[Exercise materials]
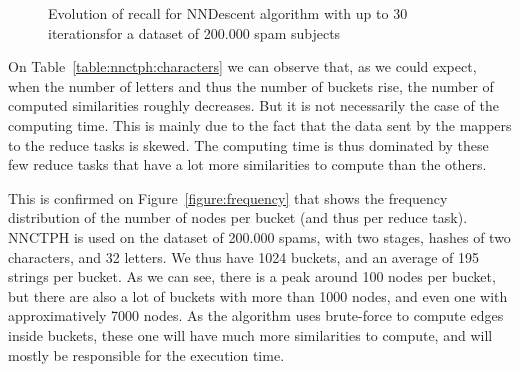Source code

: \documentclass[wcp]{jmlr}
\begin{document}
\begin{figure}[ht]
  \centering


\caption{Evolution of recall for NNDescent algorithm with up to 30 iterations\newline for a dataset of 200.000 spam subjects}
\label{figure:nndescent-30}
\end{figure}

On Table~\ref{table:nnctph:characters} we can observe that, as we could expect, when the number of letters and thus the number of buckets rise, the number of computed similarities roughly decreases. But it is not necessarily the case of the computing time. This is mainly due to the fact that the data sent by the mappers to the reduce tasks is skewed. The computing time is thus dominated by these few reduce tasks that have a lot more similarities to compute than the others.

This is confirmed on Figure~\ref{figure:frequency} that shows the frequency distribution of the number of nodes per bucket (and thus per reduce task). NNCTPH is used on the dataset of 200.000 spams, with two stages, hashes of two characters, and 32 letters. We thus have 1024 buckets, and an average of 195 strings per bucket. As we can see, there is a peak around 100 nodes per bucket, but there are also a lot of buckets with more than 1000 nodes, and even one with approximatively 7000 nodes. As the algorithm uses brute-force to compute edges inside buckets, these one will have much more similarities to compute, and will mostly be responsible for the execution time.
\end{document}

* * *

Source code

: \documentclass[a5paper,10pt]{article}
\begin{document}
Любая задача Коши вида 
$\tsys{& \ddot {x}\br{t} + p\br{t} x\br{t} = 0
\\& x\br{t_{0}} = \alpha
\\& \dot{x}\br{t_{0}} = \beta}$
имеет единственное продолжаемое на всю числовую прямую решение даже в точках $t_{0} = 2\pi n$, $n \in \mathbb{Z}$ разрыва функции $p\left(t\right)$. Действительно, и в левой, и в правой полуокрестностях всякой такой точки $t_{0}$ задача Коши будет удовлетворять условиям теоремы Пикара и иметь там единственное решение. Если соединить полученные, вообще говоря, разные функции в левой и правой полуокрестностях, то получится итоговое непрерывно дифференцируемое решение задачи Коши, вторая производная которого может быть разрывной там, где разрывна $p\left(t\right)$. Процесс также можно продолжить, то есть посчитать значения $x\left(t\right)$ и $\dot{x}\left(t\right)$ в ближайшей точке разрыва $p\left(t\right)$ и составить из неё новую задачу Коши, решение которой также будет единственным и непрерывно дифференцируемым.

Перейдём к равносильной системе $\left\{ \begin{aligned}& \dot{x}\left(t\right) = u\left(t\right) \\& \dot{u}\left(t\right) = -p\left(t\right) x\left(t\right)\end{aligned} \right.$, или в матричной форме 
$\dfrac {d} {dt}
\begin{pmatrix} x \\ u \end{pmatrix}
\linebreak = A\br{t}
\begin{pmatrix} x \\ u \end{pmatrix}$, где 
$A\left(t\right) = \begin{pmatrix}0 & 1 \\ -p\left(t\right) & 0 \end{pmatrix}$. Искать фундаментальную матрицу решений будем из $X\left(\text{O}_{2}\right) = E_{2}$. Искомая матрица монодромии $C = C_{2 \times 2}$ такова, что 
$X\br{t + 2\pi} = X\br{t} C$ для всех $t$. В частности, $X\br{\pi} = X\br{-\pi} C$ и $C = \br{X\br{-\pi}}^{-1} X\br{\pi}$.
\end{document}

[Aim of the task]
Search the material above for lines containing the string "letters", then pull them out.

[Response to the exercise]
On Table~\ref{table:nnctph:characters} we can observe that, as we could expect, when the number of letters and thus the number of buckets rise, the number of computed similarities roughly decreases. But it is not necessarily the case of the computing time. This is mainly due to the fact that the data sent by the mappers to the reduce tasks is skewed. The computing time is thus dominated by these few reduce tasks that have a lot more similarities to compute than the others.
This is confirmed on Figure~\ref{figure:frequency} that shows the frequency distribution of the number of nodes per bucket (and thus per reduce task). NNCTPH is used on the dataset of 200.000 spams, with two stages, hashes of two characters, and 32 letters. We thus have 1024 buckets, and an average of 195 strings per bucket. As we can see, there is a peak around 100 nodes per bucket, but there are also a lot of buckets with more than 1000 nodes, and even one with approximatively 7000 nodes. As the algorithm uses brute-force to compute edges inside buckets, these one will have much more similarities to compute, and will mostly be responsible for the execution time.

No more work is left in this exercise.